PROBLEM TO SOLVE: Leave out every line before the one that contains "ISM Rome, Italy". Please restate that line and the rest of the data word for word, through the end.

[Saved data entries]
※

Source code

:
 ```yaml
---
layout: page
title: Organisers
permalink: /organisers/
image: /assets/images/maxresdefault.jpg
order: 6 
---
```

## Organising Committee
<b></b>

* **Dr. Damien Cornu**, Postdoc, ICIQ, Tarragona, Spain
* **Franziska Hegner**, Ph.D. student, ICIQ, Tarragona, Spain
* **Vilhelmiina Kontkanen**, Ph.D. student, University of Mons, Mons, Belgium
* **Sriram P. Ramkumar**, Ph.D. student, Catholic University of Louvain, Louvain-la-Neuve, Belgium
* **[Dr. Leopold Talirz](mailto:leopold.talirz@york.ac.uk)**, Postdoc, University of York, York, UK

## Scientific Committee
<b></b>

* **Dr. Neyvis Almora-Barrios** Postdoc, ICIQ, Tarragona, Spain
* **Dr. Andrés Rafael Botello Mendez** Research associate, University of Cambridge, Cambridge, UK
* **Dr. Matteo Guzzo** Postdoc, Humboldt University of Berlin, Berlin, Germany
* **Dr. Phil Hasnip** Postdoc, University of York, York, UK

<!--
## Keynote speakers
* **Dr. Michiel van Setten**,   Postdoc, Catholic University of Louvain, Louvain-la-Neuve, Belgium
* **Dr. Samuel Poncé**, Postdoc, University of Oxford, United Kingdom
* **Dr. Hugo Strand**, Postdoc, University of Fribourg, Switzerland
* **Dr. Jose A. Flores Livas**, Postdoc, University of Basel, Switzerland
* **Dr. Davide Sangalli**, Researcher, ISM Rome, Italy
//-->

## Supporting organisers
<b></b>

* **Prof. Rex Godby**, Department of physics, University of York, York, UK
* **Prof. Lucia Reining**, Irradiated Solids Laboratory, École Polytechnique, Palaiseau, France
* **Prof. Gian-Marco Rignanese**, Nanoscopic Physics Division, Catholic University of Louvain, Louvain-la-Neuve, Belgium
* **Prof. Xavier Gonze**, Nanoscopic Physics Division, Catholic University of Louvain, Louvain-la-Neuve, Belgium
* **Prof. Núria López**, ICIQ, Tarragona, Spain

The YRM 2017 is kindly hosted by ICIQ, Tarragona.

※

RESPONSE TO THE EXERCISE:
* **Dr. Davide Sangalli**, Researcher, ISM Rome, Italy
//-->

## Supporting organisers
<b></b>

* **Prof. Rex Godby**, Department of physics, University of York, York, UK
* **Prof. Lucia Reining**, Irradiated Solids Laboratory, École Polytechnique, Palaiseau, France
* **Prof. Gian-Marco Rignanese**, Nanoscopic Physics Division, Catholic University of Louvain, Louvain-la-Neuve, Belgium
* **Prof. Xavier Gonze**, Nanoscopic Physics Division, Catholic University of Louvain, Louvain-la-Neuve, Belgium
* **Prof. Núria López**, ICIQ, Tarragona, Spain

The YRM 2017 is kindly hosted by ICIQ, Tarragona.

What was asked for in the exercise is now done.